At 11:51 p.m., the fan caused a fire to the attic and filled apartment 41 E with smoke.
No one was injured, but the fire caused about $40,000 in damage to the complex at 10610 N 30th St., and forced eight families from their apartments because rescue workers had cut the power until the electrical system was deemed safe, said Fire Rescue spokesman Capt.
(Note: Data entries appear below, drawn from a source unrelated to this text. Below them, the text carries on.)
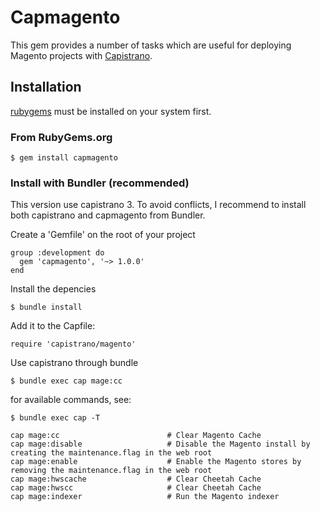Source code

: # Capmagento

This gem provides a number of tasks which are useful for deploying Magento projects with [Capistrano](https://github.com/capistrano/capistrano).

## Installation
[rubygems](http://rubygems.org) must be installed on your system first.

### From RubyGems.org

    $ gem install capmagento

### Install with Bundler (recommended)

This version use capistrano 3. To avoid conflicts, I recommend to install both capistrano and capmagento from Bundler.

Create a 'Gemfile' on the root of your project

    group :development do
      gem 'capmagento', '~> 1.0.0'
    end

Install the depencies

    $ bundle install

Add it to the Capfile:

    require 'capistrano/magento'

Use capistrano through bundle

    $ bundle exec cap mage:cc

for available commands, see:

    $ bundle exec cap -T

    cap mage:cc                        # Clear Magento Cache
    cap mage:disable                   # Disable the Magento install by creating the maintenance.flag in the web root
    cap mage:enable                    # Enable the Magento stores by removing the maintenance.flag in the web root
    cap mage:hwscache                  # Clear Cheetah Cache
    cap mage:hwscc                     # Clear Cheetah Cache
    cap mage:indexer                   # Run the Magento indexer
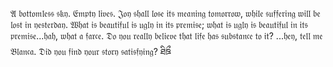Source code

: 𝔄 𝔟𝔬𝔱𝔱𝔬𝔪𝔩𝔢𝔰𝔰 𝔰𝔨𝔶. 𝔈𝔪𝔭𝔱𝔶 𝔩𝔦𝔳𝔢𝔰. 𝔍𝔬𝔶 𝔰𝔥𝔞𝔩𝔩 𝔩𝔬𝔰𝔢 𝔦𝔱𝔰 𝔪𝔢𝔞𝔫𝔦𝔫𝔤 𝔱𝔬𝔪𝔬𝔯𝔯𝔬𝔴, 𝔴𝔥𝔦𝔩𝔢 𝔰𝔲𝔣𝔣𝔢𝔯𝔦𝔫𝔤 𝔴𝔦𝔩𝔩 𝔟𝔢 𝔩𝔬𝔰𝔱 𝔦𝔫 𝔶𝔢𝔰𝔱𝔢𝔯𝔡𝔞𝔶. 𝔚𝔥𝔞𝔱 𝔦𝔰 𝔟𝔢𝔞𝔲𝔱𝔦𝔣𝔲𝔩 𝔦𝔰 𝔲𝔤𝔩𝔶 𝔦𝔫 𝔦𝔱𝔰 𝔭𝔯𝔢𝔪𝔦𝔰𝔢; 𝔴𝔥𝔞𝔱 𝔦𝔰 𝔲𝔤𝔩𝔶 𝔦𝔰 𝔟𝔢𝔞𝔲𝔱𝔦𝔣𝔲𝔩 𝔦𝔫 𝔦𝔱𝔰 𝔭𝔯𝔢𝔪𝔦𝔰𝔢...𝔥𝔞𝔥, 𝔴𝔥𝔞𝔱 𝔞 𝔣𝔞𝔯𝔠𝔢. 𝔇𝔬 𝔶𝔬𝔲 𝔯𝔢𝔞𝔩𝔩𝔶 𝔟𝔢𝔩𝔦𝔢𝔳𝔢 𝔱𝔥𝔞𝔱 𝔩𝔦𝔣𝔢 𝔥𝔞𝔰 𝔰𝔲𝔟𝔰𝔱𝔞𝔫𝔠𝔢 𝔱𝔬 𝔦𝔱? ...𝔥𝔢𝔶, 𝔱𝔢𝔩𝔩 𝔪𝔢 𝔅𝔩𝔞𝔫𝔠𝔞. 𝔇𝔦𝔡 𝔶𝔬𝔲 𝔣𝔦𝔫𝔡 𝔶𝔬𝔲𝔯 𝔰𝔱𝔬𝔯𝔶 𝔰𝔞𝔱𝔦𝔰𝔣𝔶𝔦𝔫𝔤? ཐིཋྀ
<!---
fearnotu/fearnotu is a ✨ special ✨ repository because its `README.md` (this file) appears on your GitHub profile.
You can click the Preview link to take a look at your changes.
--->
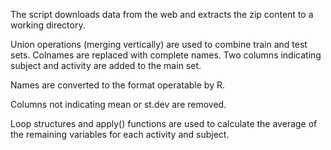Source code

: The script downloads data from the web and  extracts the zip content to a working directory. 

Union operations (merging vertically) are used to combine train and test sets.
Colnames are replaced with complete names.
Two columns indicating subject and activity are added to the main set.

Names are converted to the format operatable by R.

Columns not indicating mean or st.dev are removed.

Loop structures and apply() functions are used to calculate the average of the remaining variables for each activity and subject.
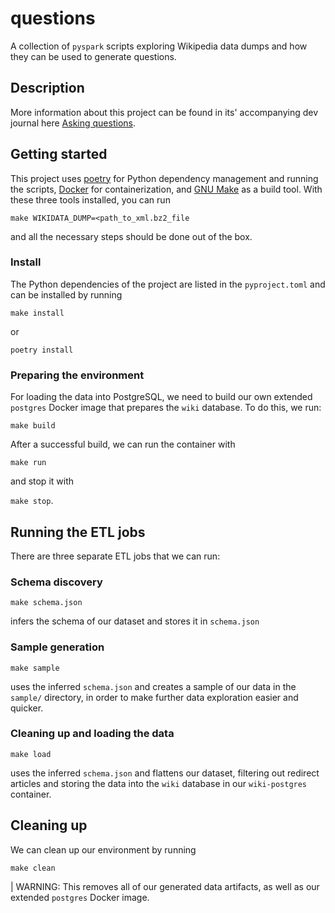 # questions

A collection of `pyspark` scripts exploring Wikipedia data dumps and how they can be used to generate questions.

## Description

More information about this project can be found in its' accompanying dev journal here [Asking questions](https://mkolarek.github.io/posts/asking-questions-pt-1/).

## Getting started

This project uses [poetry](https://python-poetry.org/) for Python dependency management and running the scripts, [Docker](https://www.docker.com/) for containerization, and [GNU Make](https://www.gnu.org/software/make/) as a build tool. With these three tools installed, you can run

`make WIKIDATA_DUMP=<path_to_xml.bz2_file`

and all the necessary steps should be done out of the box.

### Install

The Python dependencies of the project are listed in the `pyproject.toml` and can be installed by running

`make install`

or 

`poetry install`

### Preparing the environment

For loading the data into PostgreSQL, we need to build our own extended `postgres` Docker image that prepares the `wiki` database. To do this, we run:

`make build`

After a successful build, we can run the container with

`make run`

and stop it with 

`make stop`.

## Running the ETL jobs

There are three separate ETL jobs that we can run:

### Schema discovery

`make schema.json`

infers the schema of our dataset and stores it in `schema.json`

### Sample generation

`make sample`

uses the inferred `schema.json` and creates a sample of our data in the `sample/` directory, in order to make further data exploration easier and quicker.

### Cleaning up and loading the data

`make load`

uses the inferred `schema.json` and flattens our dataset, filtering out redirect articles and storing the data into the `wiki` database in our `wiki-postgres` container.

## Cleaning up

We can clean up our environment by running

`make clean`

| WARNING: This removes all of our generated data artifacts, as well as our extended `postgres` Docker image.
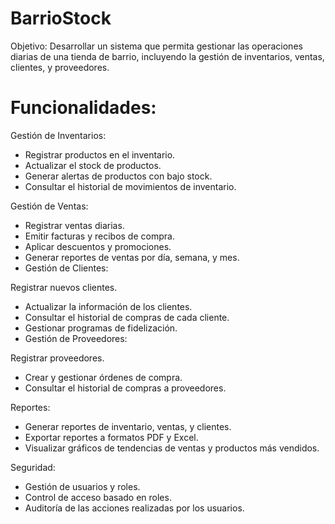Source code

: # BarrioStock

Objetivo:
Desarrollar un sistema que permita gestionar las operaciones diarias de una tienda de barrio, incluyendo la gestión de inventarios, ventas, clientes, y proveedores.

# Funcionalidades:

Gestión de Inventarios:

- Registrar productos en el inventario.
- Actualizar el stock de productos.
- Generar alertas de productos con bajo stock.
- Consultar el historial de movimientos de inventario.

Gestión de Ventas:

- Registrar ventas diarias.
- Emitir facturas y recibos de compra.
- Aplicar descuentos y promociones.
- Generar reportes de ventas por día, semana, y mes.
- Gestión de Clientes:

Registrar nuevos clientes.
- Actualizar la información de los clientes.
- Consultar el historial de compras de cada cliente.
- Gestionar programas de fidelización.
- Gestión de Proveedores:

Registrar proveedores.
- Crear y gestionar órdenes de compra.
- Consultar el historial de compras a proveedores.
  
Reportes:

- Generar reportes de inventario, ventas, y clientes.
- Exportar reportes a formatos PDF y Excel.
- Visualizar gráficos de tendencias de ventas y productos más vendidos.
  
Seguridad:

- Gestión de usuarios y roles.
- Control de acceso basado en roles.
- Auditoría de las acciones realizadas por los usuarios.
Bill Wade.
Three of the eight families, including one couple with a child, went to temporary shelters provided by the American Red Cross.
"They had nowhere else to go," Wade said.
The fire comes two weeks after a jury awarded 23-year-old University of South Florida student Lai Chau more than $15-million in punitive and compensatory damages in her negligence lawsuit against the north Tampa apartment complex.
Chau sued the Remington, saying it failed to protect her from three assailants who abducted her from the parking lot in 2001. They drove her around town and shot her three times in the head.
A jury on Dec. 15 awarded Chau $5.6-million in compensatory damages. The next day, jurors returned with a $10-million award in punitive damages against Remington Apartment Homes' owner, Southstar Equity, and property manager Brookside Properties.
The leasing office at the Remington was closed Saturday and no one in management could be reached to comment on the fire.